Another of the panellists on the program, Dr. Danielle Martin, author and VP at Women’s College Hospital, warns of a surplus of doctors:

“In fact you know in some parts of the healthcare system, people are worried about a glut and you hear stories of people coming out [of medical schools] and being unable to find a job.”

That’s certainly not the view from the streets of Kamloops. NDP candidate Nancy Bepple regularly visited lines of people lined up at a clinic to see a doctor. An estimated 30,000 Kamloopsians don’t have a family doctor (one-third of the population). In B.C. overall, it’s 15 per cent.

Why can’t people find doctors if there’s so many of them? Are they hiding?

Well, some of them have chosen to work for a salary rather than billing for each patient. They work exclusively in hospitals says Dr. Chris Pengilly of Victoria, another of the panellists. He calls them “hospitalists.”

They prefer to work only 40 hours a week. Who can blame them? And they are paid better. At $150 an hour, a hospitalist makes $300,000 a year with no overhead. After paying staff and rent, a family doctor would have to earn $400,000 a year, to take home that much; and work longer hours with less support.

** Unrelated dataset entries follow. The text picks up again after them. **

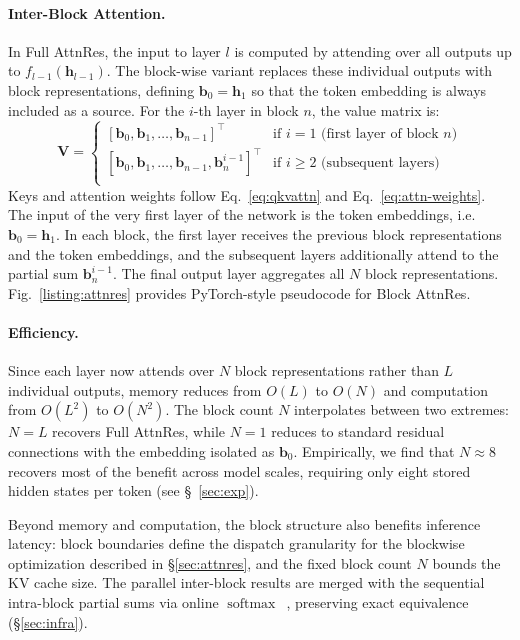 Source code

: \paragraph{Inter-Block Attention.}
In Full AttnRes, the input to layer $l$ is computed by attending over all outputs up to $f_{l-1}(\bm{h}_{l-1})$.
The block-wise variant replaces these individual outputs with block representations, defining $\bm{b}_0 = \bm{h}_1$ so that the token embedding is always included as a source.
For the $i$-th layer in block $n$, the value matrix is:
\begin{equation}
    \mathbf{V} = \begin{cases}
        [\bm{b}_0, \bm{b}_1, \ldots, \bm{b}_{n-1}]^\top                 & \text{if } i = 1 \text{ (first layer of block } n\text{)} \\
        [\bm{b}_0, \bm{b}_1, \ldots, \bm{b}_{n-1}, \bm{b}_n^{i-1}]^\top & \text{if } i \geq 2 \text{ (subsequent layers)}           \\
    \end{cases}
\end{equation}
Keys and attention weights follow Eq.~\ref{eq:qkvattn} and Eq.~\ref{eq:attn-weights}.
The input of the very first layer of the network is the token embeddings, i.e. $\bm{b}_0 = \bm{h}_1$. In each block, the first layer receives the previous block representations and the token embeddings, and the subsequent layers additionally attend to the partial sum $\bm{b}_n^{i-1}$. The final output layer aggregates all $N$ block representations.
Fig.~\ref{listing:attnres} provides PyTorch-style pseudocode for Block AttnRes.


\paragraph{Efficiency.}
Since each layer now attends over $N$ block representations rather than $L$ individual outputs, memory reduces from $O(L)$ to $O(N)$ and computation from $O(L^2)$ to $O(N^2)$.
The block count $N$ interpolates between two extremes: $N = L$ recovers Full AttnRes, while $N = 1$ reduces to standard residual connections with the embedding isolated as $\bm{b}_0$.
Empirically, we find that $N \approx 8$ recovers most of the benefit across model scales, requiring only eight stored hidden states per token (see \S~\ref{sec:exp}).

Beyond memory and computation, the block structure also benefits inference latency: block boundaries define the dispatch granularity for the blockwise optimization described in \S\ref{sec:attnres}, and the fixed block count $N$ bounds the KV cache size. The parallel inter-block results are merged with the sequential intra-block partial sums via online $\operatorname{softmax}$~\citep{milakov2018online}, preserving exact equivalence (\S\ref{sec:infra}).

The choice is obvious says Dr. Pengilly:

“So anybody coming out of medical school with a big student loan, which do you think they’re going to go for? A family physician [with] no time in hours a week or a hospitalist 40 hours a week and $300,000 with minimal expenses?”

Furthermore, hospitalists don’t want to work alone says Dr. Rachlis “Well, I say good for them that they’re looking to work in teams with other groups, with other physicians.”

One-half of Canada’s physicians focus on sports medicine or palliative care, says Dr. Martin:

“. . .they’re not practicing what we would think of as full scope full service cradle-to-grave primary care family medicine, and that is what those people who are lining up at Dr. Pengilly’s clinic and asking [for a primary caregiver].”

The current model is not working because doctors no longer want to work in the silos of a fee-for-service practice.

It’s ironic that the provincial government has created a hospital environment which doctors prefer to work but one that removes them from the general public.

The solution is obvious but the BC Liberals have been slow to implement it: Build walk-in clinics and hire doctors on a salary basis. Everyone, doctors and patients alike, will be happier.

It’s going to cost more because the government will own the clinics. But the alternative, privately-built clinics, is a failure. The reason that two walk-in clinics in North Kamloops closed their doors is because doctors don’t want to work for less in an environment where they don’t have the same support that hospitalists enjoy.